I have to wonder how many other professions have customers or clients who dictate the terms after the work is already done. It's like they feel you are struggling so much that you would agree to anything. Reminds me of the friend of mine who would often ask for extras at a restaurant, and then bitch about the extra charges for little items he felt they should have just given him.

Sure, similar instances have happened on a few projects I did in the past. The worst was a music CD package I was putting together for a band and an independent music label (now no longer around (go figure)). Almost at the point that the design was ready to go to the printers, they tried a rights grab and complained about the fees that they already agreed to in writing. I said I would stick to what we originally agreed, and felt that was in the best interest of both of us.
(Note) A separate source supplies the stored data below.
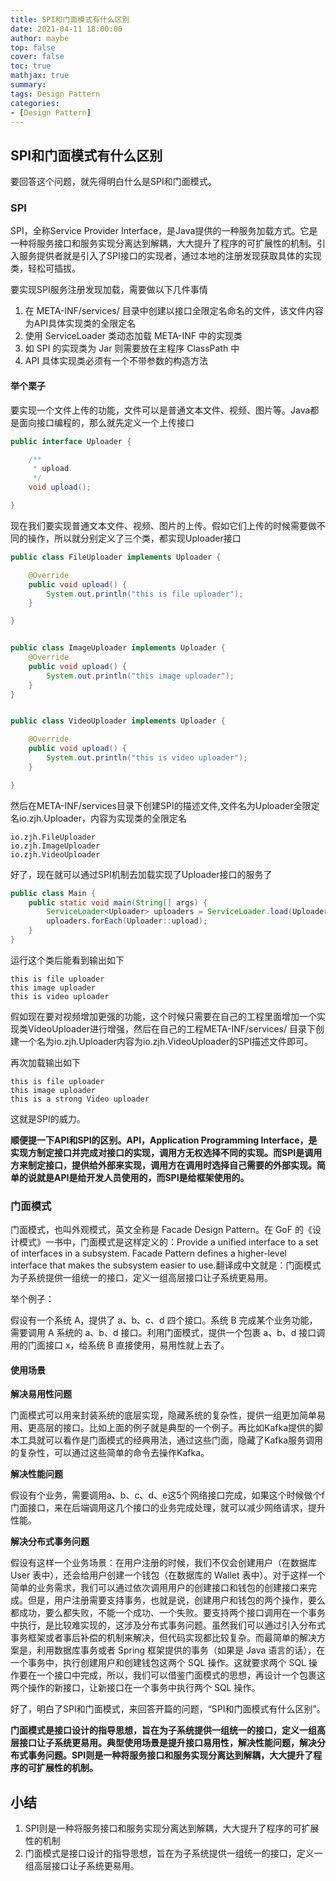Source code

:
 ```yaml
---
title: SPI和门面模式有什么区别
date: 2021-04-11 18:00:00
author: maybe
top: false
cover: false
toc: true
mathjax: true
summary:
tags: Design Pattern
categories:
- [Design Pattern]
---
```


## SPI和门面模式有什么区别

要回答这个问题，就先得明白什么是SPI和门面模式。

### SPI

SPI，全称Service Provider Interface，是Java提供的一种服务加载方式。它是一种将服务接口和服务实现分离达到解耦，大大提升了程序的可扩展性的机制。引入服务提供者就是引入了SPI接口的实现者，通过本地的注册发现获取具体的实现类，轻松可插拔。

要实现SPI服务注册发现加载，需要做以下几件事情

1. 在 META-INF/services/ 目录中创建以接口全限定名命名的文件，该文件内容为API具体实现类的全限定名
2. 使用 ServiceLoader 类动态加载 META-INF 中的实现类
3. 如 SPI 的实现类为 Jar 则需要放在主程序 ClassPath 中
4. API 具体实现类必须有一个不带参数的构造方法

#### 举个栗子

要实现一个文件上传的功能，文件可以是普通文本文件、视频、图片等。Java都是面向接口编程的，那么就先定义一个上传接口

```java
public interface Uploader {

    /**
     * upload.
     */
    void upload();

}

```

现在我们要实现普通文本文件、视频、图片的上传。假如它们上传的时候需要做不同的操作，所以就分别定义了三个类，都实现Uploader接口

```java
public class FileUploader implements Uploader {

    @Override
    public void upload() {
        System.out.println("this is file uploader");
    }

}


public class ImageUploader implements Uploader {
    @Override
    public void upload() {
        System.out.println("this image uploader");
    }
}


public class VideoUploader implements Uploader {

    @Override
    public void upload() {
        System.out.println("this is video uploader");
    }

}
```

然后在META-INF/services目录下创建SPI的描述文件,文件名为Uploader全限定名io.zjh.Uploader，内容为实现类的全限定名

```
io.zjh.FileUploader
io.zjh.ImageUploader
io.zjh.VideoUploader
```

好了，现在就可以通过SPI机制去加载实现了Uploader接口的服务了

```java
public class Main {
    public static void main(String[] args) {
        ServiceLoader<Uploader> uploaders = ServiceLoader.load(Uploader.class);
        uploaders.forEach(Uploader::upload);
    }
}
```

运行这个类后能看到输出如下

```
this is file uploader
this image uploader
this is video uploader
```

假如现在要对视频增加更强的功能，这个时候只需要在自己的工程里面增加一个实现类VideoUploader进行增强，然后在自己的工程META-INF/services/ 目录下创建一个名为io.zjh.Uploader内容为io.zjh.VideoUploader的SPI描述文件即可。

再次加载输出如下

```
this is file uploader
this image uploader
this is a strong Video uploader
```

这就是SPI的威力。

**顺便提一下API和SPI的区别。API，Application Programming Interface，是实现方制定接口并完成对接口的实现，调用方无权选择不同的实现。而SPI是调用方来制定接口，提供给外部来实现，调用方在调用时选择自己需要的外部实现。简单的说就是API是给开发人员使用的，而SPI是给框架使用的。**

### 门面模式

门面模式，也叫外观模式，英文全称是 Facade Design Pattern。在 GoF 的《设计模式》一书中，门面模式是这样定义的：Provide a unified interface to a set of interfaces in a subsystem. Facade Pattern defines a higher-level interface that makes the subsystem easier to use.翻译成中文就是：门面模式为子系统提供一组统一的接口，定义一组高层接口让子系统更易用。

举个例子：

假设有一个系统 A，提供了 a、b、c、d 四个接口。系统 B 完成某个业务功能，需要调用 A 系统的 a、b、d 接口。利用门面模式，提供一个包裹 a、b、d 接口调用的门面接口 x，给系统 B 直接使用，易用性就上去了。

#### 使用场景

**解决易用性问题**

门面模式可以用来封装系统的底层实现，隐藏系统的复杂性，提供一组更加简单易用、更高层的接口。比如上面的例子就是典型的一个例子。再比如Kafka提供的脚本工具就可以看作是门面模式的经典用法，通过这些门面，隐藏了Kafka服务调用的复杂性，可以通过这些简单的命令去操作Kafka。

**解决性能问题**

假设有个业务，需要调用a、b、c、d、e这5个网络接口完成，如果这个时候做个f门面接口，来在后端调用这几个接口的业务完成处理，就可以减少网络请求，提升性能。

**解决分布式事务问题**

假设有这样一个业务场景：在用户注册的时候，我们不仅会创建用户（在数据库 User 表中），还会给用户创建一个钱包（在数据库的 Wallet 表中）。对于这样一个简单的业务需求，我们可以通过依次调用用户的创建接口和钱包的创建接口来完成。但是，用户注册需要支持事务，也就是说，创建用户和钱包的两个操作，要么都成功，要么都失败，不能一个成功、一个失败。要支持两个接口调用在一个事务中执行，是比较难实现的，这涉及分布式事务问题。虽然我们可以通过引入分布式事务框架或者事后补偿的机制来解决，但代码实现都比较复杂。而最简单的解决方案是，利用数据库事务或者 Spring 框架提供的事务（如果是 Java 语言的话），在一个事务中，执行创建用户和创建钱包这两个 SQL 操作。这就要求两个 SQL 操作要在一个接口中完成，所以，我们可以借鉴门面模式的思想，再设计一个包裹这两个操作的新接口，让新接口在一个事务中执行两个 SQL 操作。

好了，明白了SPI和门面模式，来回答开篇的问题，“SPI和门面模式有什么区别”。

**门面模式是接口设计的指导思想，旨在为子系统提供一组统一的接口，定义一组高层接口让子系统更易用。典型使用场景是提升接口易用性，解决性能问题，解决分布式事务问题。SPI则是一种将服务接口和服务实现分离达到解耦，大大提升了程序的可扩展性的机制。**

## 小结

1. SPI则是一种将服务接口和服务实现分离达到解耦，大大提升了程序的可扩展性的机制
2. 门面模式是接口设计的指导思想，旨在为子系统提供一组统一的接口，定义一组高层接口让子系统更易用。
I almost walked away from the entire project, and I was willing to give back most of the deposit; they made me feel like shit. Instead I held my ground and acted in what I felt was the most ethical manner, and everything worked out as originally agreed. I think in that situation, one lawyer in that was the one pushing to try a change and rights grab, and it did get a bit ugly, though I will avoid relating the details. I do think they gained more respect for me after that, and when it came time for a reprint of the CD package, they agreed to my fees and terms without modification.

Consider that if you agreed in order to continue getting work from the same client, that they have just set the ground floor for how they deal with you in the future. You will be expected to give similar concessions on future projects. The alternative might be that you no longer work for that client, but if you had to change your relationship with them, then have you really lost a great client?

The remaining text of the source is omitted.